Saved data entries
┄┄┄┄┄┄┄┄┄┄

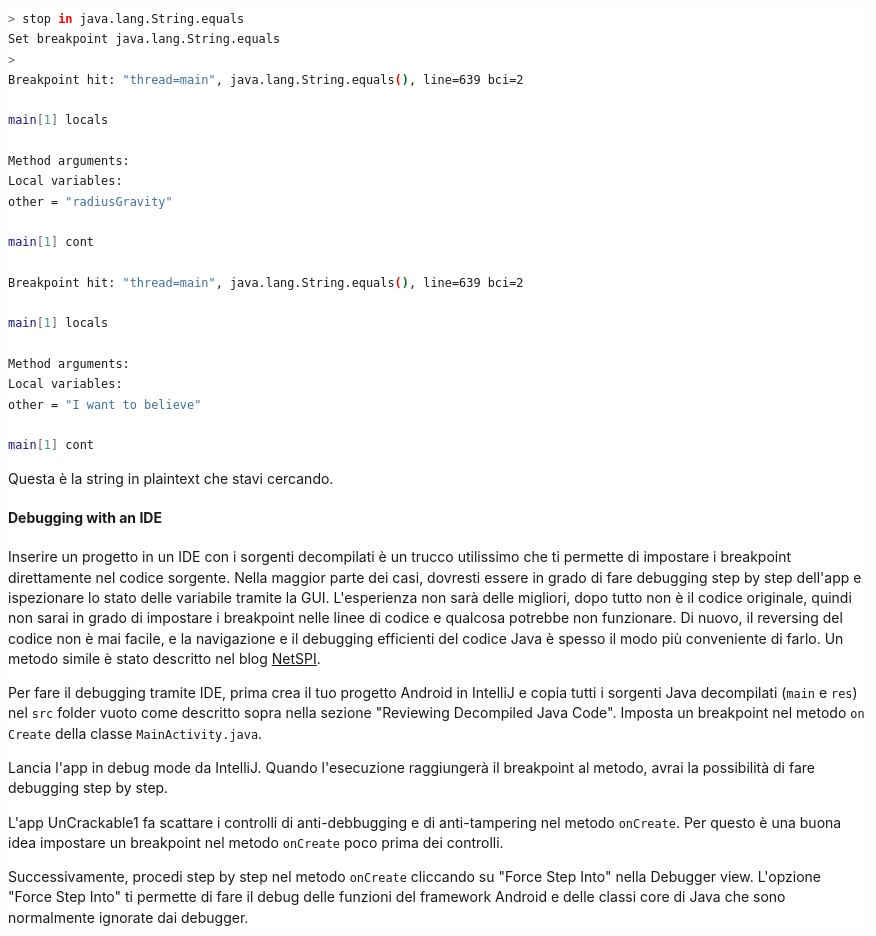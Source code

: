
 ```sh
> stop in java.lang.String.equals
Set breakpoint java.lang.String.equals
>
Breakpoint hit: "thread=main", java.lang.String.equals(), line=639 bci=2

main[1] locals

Method arguments:
Local variables:
other = "radiusGravity"

main[1] cont

Breakpoint hit: "thread=main", java.lang.String.equals(), line=639 bci=2

main[1] locals

Method arguments:
Local variables:
other = "I want to believe"

main[1] cont
```

Questa è la string in plaintext che stavi cercando.

#### Debugging with an IDE

Inserire un progetto in un IDE con i sorgenti decompilati è un trucco utilissimo che ti permette di impostare i breakpoint direttamente nel codice sorgente.
Nella maggior parte dei casi, dovresti essere in grado di fare debugging step by step dell'app e ispezionare lo stato delle variabile tramite la GUI.
L'esperienza non sarà delle migliori, dopo tutto non è il codice originale, quindi non sarai in grado di impostare i breakpoint nelle linee di codice e qualcosa potrebbe non funzionare.
Di nuovo, il reversing del codice non è mai facile, e la navigazione e il debugging efficienti del codice Java è spesso il modo più conveniente di farlo.
Un metodo simile è stato descritto nel blog [NetSPI](https://blog.netspi.com/attacking-android-applications-with-debuggers/).

Per fare il debugging tramite IDE, prima crea il tuo progetto Android in IntelliJ e copia tutti i sorgenti Java decompilati (`main` e `res`) nel `src` folder vuoto come descritto sopra nella sezione "Reviewing Decompiled Java Code".
Imposta un breakpoint nel metodo `onCreate` della classe `MainActivity.java`.

Lancia l'app in debug mode da IntelliJ. 
Quando l'esecuzione raggiungerà il breakpoint al metodo, avrai la possibilità di fare debugging step by step.

L'app UnCrackable1 fa scattare i controlli di anti-debbugging e di anti-tampering nel metodo `onCreate`.
Per questo è una buona idea impostare un breakpoint nel metodo `onCreate` poco prima dei controlli.

Successivamente, procedi step by step nel metodo `onCreate` cliccando su "Force Step Into" nella Debugger view.
L'opzione "Force Step Into" ti permette di fare il debug delle funzioni del framework Android e delle classi core di Java che sono normalmente ignorate dai debugger.
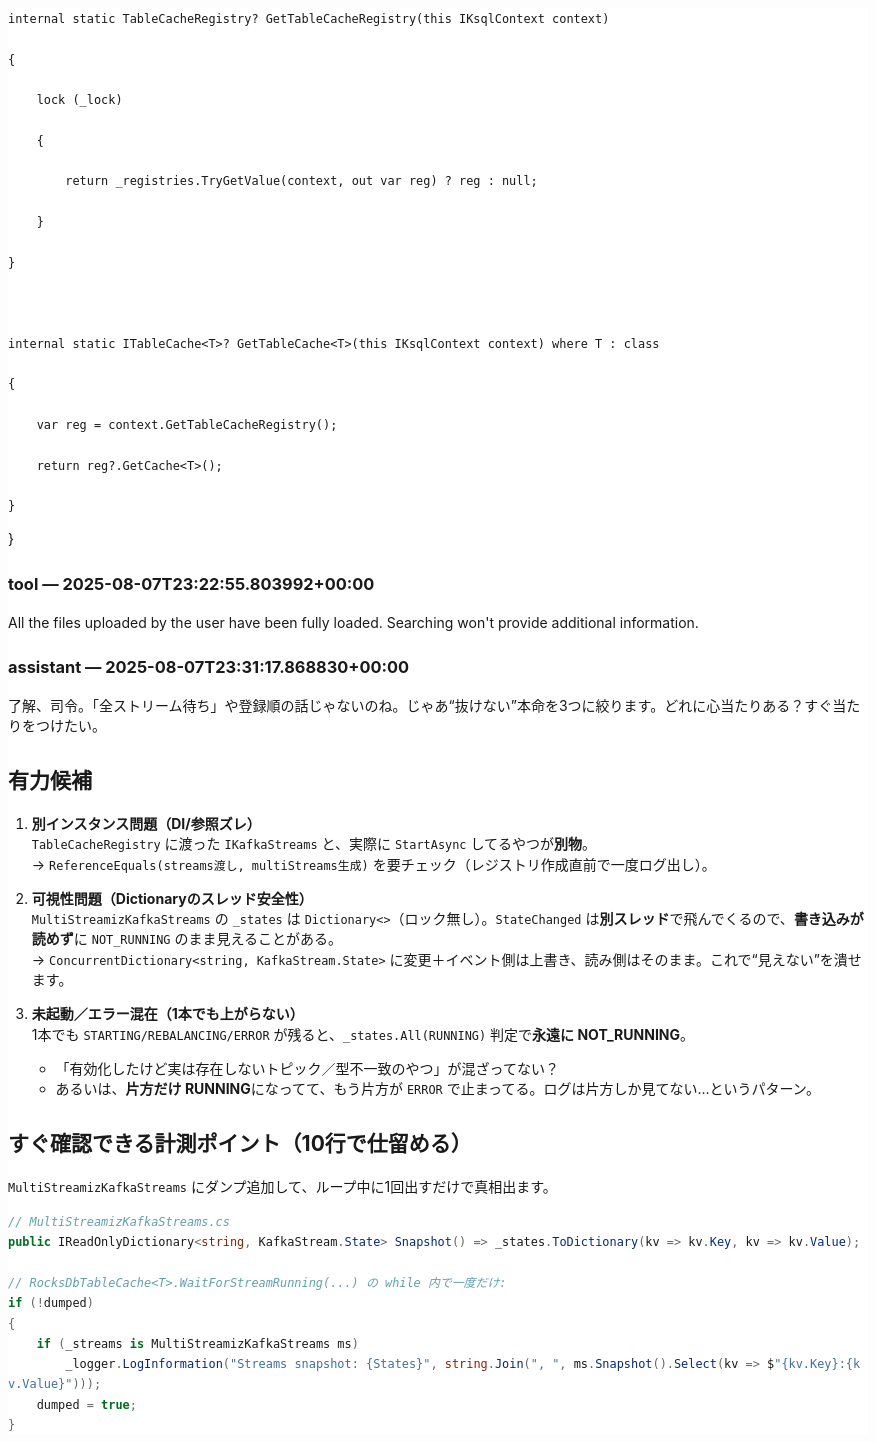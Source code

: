 

    internal static TableCacheRegistry? GetTableCacheRegistry(this IKsqlContext context)

    {

        lock (_lock)

        {

            return _registries.TryGetValue(context, out var reg) ? reg : null;

        }

    }



    internal static ITableCache<T>? GetTableCache<T>(this IKsqlContext context) where T : class

    {

        var reg = context.GetTableCacheRegistry();

        return reg?.GetCache<T>();

    }

}

### tool — 2025-08-07T23:22:55.803992+00:00

All the files uploaded by the user have been fully loaded. Searching won't provide additional information.

### assistant — 2025-08-07T23:31:17.868830+00:00

了解、司令。「全ストリーム待ち」や登録順の話じゃないのね。じゃあ“抜けない”本命を3つに絞ります。どれに心当たりある？すぐ当たりをつけたい。

## 有力候補
1) **別インスタンス問題（DI/参照ズレ）**  
   `TableCacheRegistry` に渡った `IKafkaStreams` と、実際に `StartAsync` してるやつが**別物**。  
   → `ReferenceEquals(streams渡し, multiStreams生成)` を要チェック（レジストリ作成直前で一度ログ出し）。

2) **可視性問題（Dictionaryのスレッド安全性）**  
   `MultiStreamizKafkaStreams` の `_states` は `Dictionary<>`（ロック無し）。`StateChanged` は**別スレッド**で飛んでくるので、**書き込みが読めず**に `NOT_RUNNING` のまま見えることがある。  
   → `ConcurrentDictionary<string, KafkaStream.State>` に変更＋イベント側は上書き、読み側はそのまま。これで“見えない”を潰せます。

3) **未起動／エラー混在（1本でも上がらない）**  
   1本でも `STARTING/REBALANCING/ERROR` が残ると、`_states.All(RUNNING)` 判定で**永遠に NOT_RUNNING**。  
   - 「有効化したけど実は存在しないトピック／型不一致のやつ」が混ざってない？  
   - あるいは、**片方だけ RUNNING**になってて、もう片方が `ERROR` で止まってる。ログは片方しか見てない…というパターン。

## すぐ確認できる計測ポイント（10行で仕留める）
`MultiStreamizKafkaStreams` にダンプ追加して、ループ中に1回出すだけで真相出ます。

```csharp
// MultiStreamizKafkaStreams.cs
public IReadOnlyDictionary<string, KafkaStream.State> Snapshot() => _states.ToDictionary(kv => kv.Key, kv => kv.Value);

// RocksDbTableCache<T>.WaitForStreamRunning(...) の while 内で一度だけ:
if (!dumped)
{
    if (_streams is MultiStreamizKafkaStreams ms)
        _logger.LogInformation("Streams snapshot: {States}", string.Join(", ", ms.Snapshot().Select(kv => $"{kv.Key}:{kv.Value}")));
    dumped = true;
}
```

┄┄┄┄┄┄┄┄┄┄

## YOUR OBJECTIVE
The line containing "Questa è la" marks where the copy ends; print every line before it from the start of the records, and that line too, but no pictures.

## ANSWER FOR THE TASK
Source code

:
 ```sh
> stop in java.lang.String.equals
Set breakpoint java.lang.String.equals
>
Breakpoint hit: "thread=main", java.lang.String.equals(), line=639 bci=2

main[1] locals

Method arguments:
Local variables:
other = "radiusGravity"

main[1] cont

Breakpoint hit: "thread=main", java.lang.String.equals(), line=639 bci=2

main[1] locals

Method arguments:
Local variables:
other = "I want to believe"

main[1] cont
```

Questa è la string in plaintext che stavi cercando.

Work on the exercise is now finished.